How pleasant the old garden looked this bright May morning, with the early leaves just budding forth, its peach-trees covered with delicate pink blossoms, its crocuses, violets, and tulips all in full bloom, the pigeons dressing their feathers on the stone wall, the guinea hens and two peacocks strutting about, and the sparrows and other small birds twittering and hopping among the branches!
Maggie told where and how she had found the paper.
"And were you not put out when you found it?" said Kate Maynard thoughtlessly.
Maggie looked up into the laughing face, and answered candidly, "Yes, Miss Kate, I was; but I think I'm over that now."
"Maggie was very good indeed about it, Miss Kate," said Bessie quickly. "Nobody could be better.

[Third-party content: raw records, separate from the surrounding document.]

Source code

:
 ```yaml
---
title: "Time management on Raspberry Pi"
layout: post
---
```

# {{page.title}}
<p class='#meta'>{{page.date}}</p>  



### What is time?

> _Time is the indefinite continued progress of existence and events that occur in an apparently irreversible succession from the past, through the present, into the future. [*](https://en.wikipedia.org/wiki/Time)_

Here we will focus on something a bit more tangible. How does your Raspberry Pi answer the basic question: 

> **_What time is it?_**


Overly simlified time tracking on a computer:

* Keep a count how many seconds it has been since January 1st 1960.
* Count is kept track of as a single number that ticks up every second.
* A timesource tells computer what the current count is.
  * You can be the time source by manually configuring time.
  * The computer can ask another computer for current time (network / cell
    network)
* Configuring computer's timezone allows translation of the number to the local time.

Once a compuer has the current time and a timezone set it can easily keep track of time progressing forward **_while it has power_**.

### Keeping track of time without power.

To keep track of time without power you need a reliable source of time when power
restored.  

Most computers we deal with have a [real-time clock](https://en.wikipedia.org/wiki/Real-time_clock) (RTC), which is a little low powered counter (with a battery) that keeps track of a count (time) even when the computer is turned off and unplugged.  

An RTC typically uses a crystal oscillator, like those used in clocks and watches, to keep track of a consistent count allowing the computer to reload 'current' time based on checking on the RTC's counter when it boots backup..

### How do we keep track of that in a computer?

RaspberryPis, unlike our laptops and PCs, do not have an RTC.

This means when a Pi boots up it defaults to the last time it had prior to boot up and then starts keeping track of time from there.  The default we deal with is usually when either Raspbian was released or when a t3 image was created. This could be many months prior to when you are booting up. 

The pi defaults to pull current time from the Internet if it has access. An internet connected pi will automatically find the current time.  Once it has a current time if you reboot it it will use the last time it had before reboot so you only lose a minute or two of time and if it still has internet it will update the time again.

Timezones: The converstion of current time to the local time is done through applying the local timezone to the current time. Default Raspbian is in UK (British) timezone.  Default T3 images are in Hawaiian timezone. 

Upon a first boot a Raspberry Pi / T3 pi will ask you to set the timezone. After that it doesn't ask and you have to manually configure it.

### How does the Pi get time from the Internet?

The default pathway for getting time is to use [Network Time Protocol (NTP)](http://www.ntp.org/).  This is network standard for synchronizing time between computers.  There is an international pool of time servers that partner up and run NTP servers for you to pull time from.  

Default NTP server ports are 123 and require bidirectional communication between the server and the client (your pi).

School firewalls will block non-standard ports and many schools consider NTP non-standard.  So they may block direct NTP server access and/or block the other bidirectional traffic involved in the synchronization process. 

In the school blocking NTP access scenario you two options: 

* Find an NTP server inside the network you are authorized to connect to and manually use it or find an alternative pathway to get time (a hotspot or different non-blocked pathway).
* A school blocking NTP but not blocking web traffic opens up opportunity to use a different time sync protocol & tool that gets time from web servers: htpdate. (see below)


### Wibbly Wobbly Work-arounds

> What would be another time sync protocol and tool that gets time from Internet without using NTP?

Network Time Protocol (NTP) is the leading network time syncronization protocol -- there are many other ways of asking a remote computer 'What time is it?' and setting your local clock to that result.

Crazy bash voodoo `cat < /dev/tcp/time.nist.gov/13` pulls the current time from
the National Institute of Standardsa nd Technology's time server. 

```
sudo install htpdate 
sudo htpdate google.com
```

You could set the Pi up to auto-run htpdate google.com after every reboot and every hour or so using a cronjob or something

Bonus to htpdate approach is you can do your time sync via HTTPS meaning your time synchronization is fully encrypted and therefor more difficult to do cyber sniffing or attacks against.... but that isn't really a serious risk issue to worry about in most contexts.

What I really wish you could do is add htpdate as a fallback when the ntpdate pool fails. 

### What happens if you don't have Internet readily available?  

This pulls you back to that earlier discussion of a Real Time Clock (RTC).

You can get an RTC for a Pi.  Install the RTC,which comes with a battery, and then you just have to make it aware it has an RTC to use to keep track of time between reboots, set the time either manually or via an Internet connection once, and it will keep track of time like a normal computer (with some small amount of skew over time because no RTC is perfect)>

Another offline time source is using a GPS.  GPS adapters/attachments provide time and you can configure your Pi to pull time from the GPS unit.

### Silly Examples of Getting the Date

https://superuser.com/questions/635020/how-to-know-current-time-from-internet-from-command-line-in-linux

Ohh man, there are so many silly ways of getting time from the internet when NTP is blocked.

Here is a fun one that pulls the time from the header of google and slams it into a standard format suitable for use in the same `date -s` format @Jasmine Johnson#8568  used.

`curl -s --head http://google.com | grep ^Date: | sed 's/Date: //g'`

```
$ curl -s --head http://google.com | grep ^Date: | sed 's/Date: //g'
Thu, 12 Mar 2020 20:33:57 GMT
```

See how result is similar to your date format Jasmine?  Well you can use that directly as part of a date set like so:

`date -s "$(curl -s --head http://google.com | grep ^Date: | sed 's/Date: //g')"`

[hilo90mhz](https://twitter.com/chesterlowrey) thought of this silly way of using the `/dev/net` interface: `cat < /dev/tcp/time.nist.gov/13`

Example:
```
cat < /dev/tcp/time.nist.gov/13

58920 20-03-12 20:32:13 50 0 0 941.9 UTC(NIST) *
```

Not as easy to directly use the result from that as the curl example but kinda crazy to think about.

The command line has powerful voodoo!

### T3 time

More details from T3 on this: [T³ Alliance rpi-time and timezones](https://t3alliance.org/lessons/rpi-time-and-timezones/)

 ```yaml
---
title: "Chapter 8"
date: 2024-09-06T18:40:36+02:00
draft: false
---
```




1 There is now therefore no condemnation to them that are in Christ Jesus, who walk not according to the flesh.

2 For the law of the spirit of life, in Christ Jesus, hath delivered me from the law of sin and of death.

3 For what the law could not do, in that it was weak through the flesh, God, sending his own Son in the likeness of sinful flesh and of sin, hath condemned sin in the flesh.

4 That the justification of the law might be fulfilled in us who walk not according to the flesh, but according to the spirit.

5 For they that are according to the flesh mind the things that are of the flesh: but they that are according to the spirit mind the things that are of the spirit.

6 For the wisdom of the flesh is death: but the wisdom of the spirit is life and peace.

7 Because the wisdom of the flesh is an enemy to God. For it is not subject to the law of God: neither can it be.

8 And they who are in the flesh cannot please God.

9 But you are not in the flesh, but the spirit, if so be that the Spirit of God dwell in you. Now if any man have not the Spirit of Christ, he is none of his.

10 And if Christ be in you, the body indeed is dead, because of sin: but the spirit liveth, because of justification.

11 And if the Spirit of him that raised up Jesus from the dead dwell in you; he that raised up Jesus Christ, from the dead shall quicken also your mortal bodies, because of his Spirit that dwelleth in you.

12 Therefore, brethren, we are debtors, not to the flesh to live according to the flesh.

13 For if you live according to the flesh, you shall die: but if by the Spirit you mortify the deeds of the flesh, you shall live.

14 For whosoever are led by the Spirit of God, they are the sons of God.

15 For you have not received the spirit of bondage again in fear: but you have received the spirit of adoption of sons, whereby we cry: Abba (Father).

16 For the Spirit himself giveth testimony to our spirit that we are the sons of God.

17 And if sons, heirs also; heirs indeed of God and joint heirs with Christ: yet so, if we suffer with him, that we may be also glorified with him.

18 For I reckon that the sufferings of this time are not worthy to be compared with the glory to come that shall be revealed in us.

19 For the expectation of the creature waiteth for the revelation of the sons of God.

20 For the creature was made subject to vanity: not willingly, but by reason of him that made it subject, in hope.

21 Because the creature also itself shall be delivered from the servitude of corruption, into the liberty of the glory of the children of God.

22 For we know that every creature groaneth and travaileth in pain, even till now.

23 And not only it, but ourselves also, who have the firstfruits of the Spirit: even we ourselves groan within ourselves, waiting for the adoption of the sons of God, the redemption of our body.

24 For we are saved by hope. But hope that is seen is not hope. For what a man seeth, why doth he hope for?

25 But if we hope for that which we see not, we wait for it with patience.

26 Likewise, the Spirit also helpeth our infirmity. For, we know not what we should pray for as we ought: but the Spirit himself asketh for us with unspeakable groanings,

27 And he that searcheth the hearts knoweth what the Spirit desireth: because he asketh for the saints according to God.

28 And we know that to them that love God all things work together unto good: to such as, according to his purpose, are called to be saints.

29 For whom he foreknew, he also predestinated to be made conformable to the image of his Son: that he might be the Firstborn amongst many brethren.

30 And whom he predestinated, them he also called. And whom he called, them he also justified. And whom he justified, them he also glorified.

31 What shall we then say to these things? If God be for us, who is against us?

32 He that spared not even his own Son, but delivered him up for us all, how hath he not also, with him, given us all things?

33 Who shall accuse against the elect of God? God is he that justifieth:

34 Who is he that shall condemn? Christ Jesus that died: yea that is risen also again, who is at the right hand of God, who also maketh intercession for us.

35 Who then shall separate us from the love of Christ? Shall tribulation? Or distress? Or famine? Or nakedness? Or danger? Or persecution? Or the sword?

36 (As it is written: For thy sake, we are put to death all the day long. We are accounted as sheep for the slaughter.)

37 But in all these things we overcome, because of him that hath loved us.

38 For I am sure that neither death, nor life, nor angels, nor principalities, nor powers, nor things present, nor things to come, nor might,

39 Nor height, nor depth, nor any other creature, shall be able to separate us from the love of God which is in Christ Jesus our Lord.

Mamma was very much pleased with her."
"Maggie is just a great deal too good," said Dora Johnson. "She ought to have left it in the drawer, and not said a word about it. I would have, and good enough for that proudy."
"Dora," said Miss Ashton, "I do not think you would have done a thing like that, would you, my dear?"
"Well'm," said Dora, "if it had been for myself, maybe I wouldn't; but if I had known Gracie's composition was there, I wouldn't have told her to make a chance against Maggie."
"I wouldn't either," said Bella. "Let's throw it away again, and not tell Gracie;" and, quick and impulsive as she always was, she snatched the unlucky paper from Miss Ashton's hand, and tossed it with all her little strength out of the window.
What would Gracie have said to see her much-thought-of composition so scornfully handled? But it did not come to much further harm. Falling upon the roof of the piazza below, it only rolled down to the edge and lay there.